Current Research Projects
Angiogenesis, the formation of new blood vessels from existing ones, is a critical event for tissue development and repair, as well as being associated with many diseases (e.g. bronchopulmonary dysplasia(BPD), pulmonary artery hypertension (PAH), ischemic cardiomyopathy, retinopathy and tumor growth). Newly formed and pre-existing vessels are continuously under dynamic remodeling (including vessel regression, neointima formation and artery-vein specification) to accustom to changes of mechanic force, oxygen level, metabolites and inflammatory factors et al. The long-term goal of Dr. Pang’s lab is to illustrate the molecular mechanisms of angiogenesis and vascular remodeling under physiological and pathological conditions.
1.The molecular mechanism of PAH progression.
PAH is a progressive disease, characterized by vasoconstriction and cell proliferation, leading to elevated pulmonary arterial pressure and often causing right heart failure and death. Elevation of plasma cytokines in PAH patients is a hallmark of inflammation. As the major effector, monocytes release cytokines and infiltrate in perivascular regions of the lung. Depletion of monocytes attenuates vascular remodeling and hemodynamic changes in PAH animal models. This evidence implies communication between monocytes and endothelial cells (ECs). We are studying several signaling pathways that are important for the communication. In addition, we closely work with clinicians to identify human genetic mutations that cause PAH and study the related mechanisms using animal models.

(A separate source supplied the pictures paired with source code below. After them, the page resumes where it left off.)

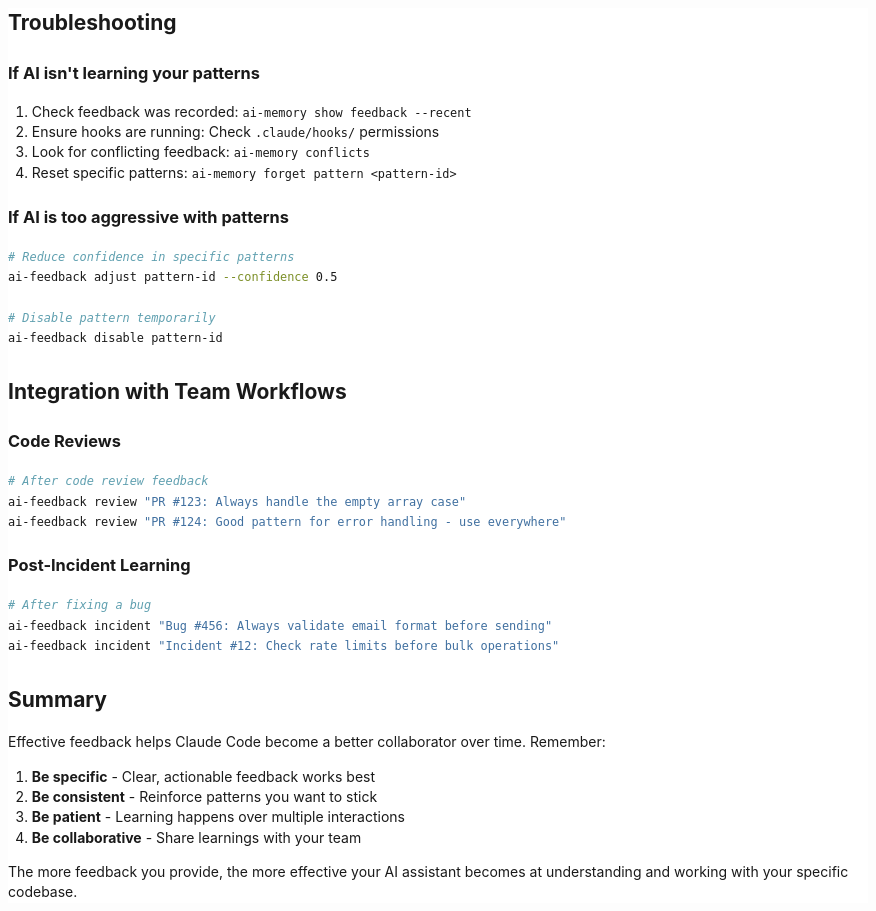 ## Troubleshooting

### If AI isn't learning your patterns
1. Check feedback was recorded: `ai-memory show feedback --recent`
2. Ensure hooks are running: Check `.claude/hooks/` permissions
3. Look for conflicting feedback: `ai-memory conflicts`
4. Reset specific patterns: `ai-memory forget pattern <pattern-id>`

### If AI is too aggressive with patterns
```bash
# Reduce confidence in specific patterns
ai-feedback adjust pattern-id --confidence 0.5

# Disable pattern temporarily
ai-feedback disable pattern-id
```

## Integration with Team Workflows

### Code Reviews
```bash
# After code review feedback
ai-feedback review "PR #123: Always handle the empty array case"
ai-feedback review "PR #124: Good pattern for error handling - use everywhere"
```

### Post-Incident Learning
```bash
# After fixing a bug
ai-feedback incident "Bug #456: Always validate email format before sending"
ai-feedback incident "Incident #12: Check rate limits before bulk operations"
```

## Summary

Effective feedback helps Claude Code become a better collaborator over time. Remember:

1. **Be specific** - Clear, actionable feedback works best
2. **Be consistent** - Reinforce patterns you want to stick
3. **Be patient** - Learning happens over multiple interactions
4. **Be collaborative** - Share learnings with your team

The more feedback you provide, the more effective your AI assistant becomes at understanding and working with your specific codebase.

2. The role of lung endothelial progenitor cells (LEPCs) in BPD.
BPD is a common disease afflicting premature newborns who receive mechanical ventilation and oxygen therapy. The pathology of BPD is consistent with an “arrest” of lung development, characterized by impaired angiogenesis, alveolarization and increased fibrosis. Endothelial progenitor cells (EPCs) have the capacity to differentiate to mature ECs to promote neovascularization or repair injured vessels. Clinical studies demonstrated decreased circulating EPCs are associated with BPD. Recent studies found that residential LEPCs are much higher than circulating EPCs, implying an important role of LEPCs in lung vascular function and disease. We identified two genes by combined screening of DNA methylation and transcriptome analysis, which may play important roles in LEPCs differentiation and propagation. We are generating transgenic mice to study the molecular mechanisms of LEPC function during development of BPD, and we also collaborate with LungMAP groups in our university to confirm our findings in BPD human samples.

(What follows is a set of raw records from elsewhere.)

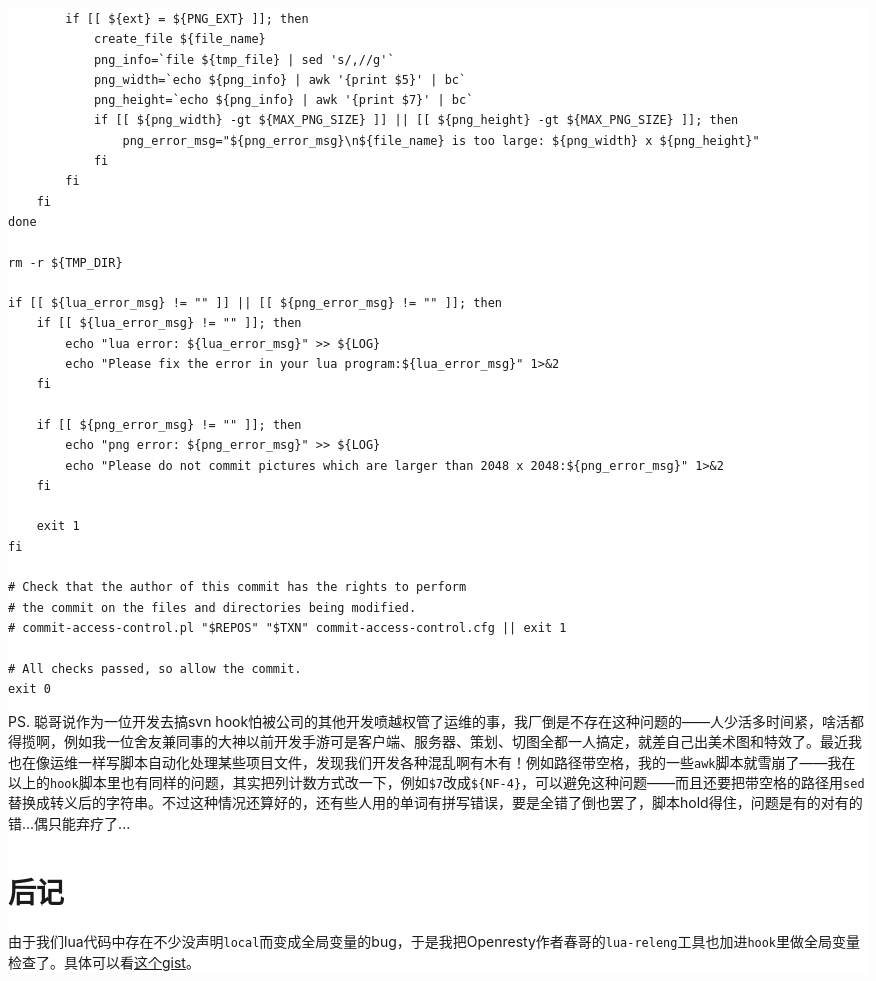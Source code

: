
 ```
        if [[ ${ext} = ${PNG_EXT} ]]; then
            create_file ${file_name}
            png_info=`file ${tmp_file} | sed 's/,//g'`
            png_width=`echo ${png_info} | awk '{print $5}' | bc`
            png_height=`echo ${png_info} | awk '{print $7}' | bc`
            if [[ ${png_width} -gt ${MAX_PNG_SIZE} ]] || [[ ${png_height} -gt ${MAX_PNG_SIZE} ]]; then
                png_error_msg="${png_error_msg}\n${file_name} is too large: ${png_width} x ${png_height}"
            fi
        fi
    fi
done

rm -r ${TMP_DIR}

if [[ ${lua_error_msg} != "" ]] || [[ ${png_error_msg} != "" ]]; then
    if [[ ${lua_error_msg} != "" ]]; then
        echo "lua error: ${lua_error_msg}" >> ${LOG}
        echo "Please fix the error in your lua program:${lua_error_msg}" 1>&2
    fi

    if [[ ${png_error_msg} != "" ]]; then
        echo "png error: ${png_error_msg}" >> ${LOG}
        echo "Please do not commit pictures which are larger than 2048 x 2048:${png_error_msg}" 1>&2
    fi

    exit 1
fi

# Check that the author of this commit has the rights to perform
# the commit on the files and directories being modified.
# commit-access-control.pl "$REPOS" "$TXN" commit-access-control.cfg || exit 1

# All checks passed, so allow the commit.
exit 0
```

PS. 聪哥说作为一位开发去搞svn hook怕被公司的其他开发喷越权管了运维的事，我厂倒是不存在这种问题的——人少活多时间紧，啥活都得揽啊，例如我一位舍友兼同事的大神以前开发手游可是客户端、服务器、策划、切图全都一人搞定，就差自己出美术图和特效了。最近我也在像运维一样写脚本自动化处理某些项目文件，发现我们开发各种混乱啊有木有！例如路径带空格，我的一些`awk`脚本就雪崩了——我在以上的`hook`脚本里也有同样的问题，其实把列计数方式改一下，例如`$7`改成`${NF-4}`，可以避免这种问题——而且还要把带空格的路径用`sed`替换成转义后的字符串。不过这种情况还算好的，还有些人用的单词有拼写错误，要是全错了倒也罢了，脚本hold得住，问题是有的对有的错...偶只能弃疗了...

# 后记 #

由于我们lua代码中存在不少没声明`local`而变成全局变量的bug，于是我把Openresty作者春哥的`lua-releng`工具也加进`hook`里做全局变量检查了。具体可以看[这个gist](https://gist.github.com/yszheda/6125a32e37834cc8ab75)。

3. Generating vascular imaging analysis system using artificial intelligence (AI) technology.
Mouse retinal vasculature is a well-recognized angiogenesis model in which the dynamic vascular plexus formation can be visualized by whole mount staining of endothelial markers. Pang’s lab uses this model to study the molecular mechanisms in vivo. Images of mouse retina after staining contain amazingly rich information and demonstrate dynamic changes of vasculature during development. We are collaborating with colleagues from Department of Statistics to generate a software using deep learning methods. Novel geometric and topological features of vessels will be extracted for evaluating vasculature development and disease progression using this powerful and precise tool.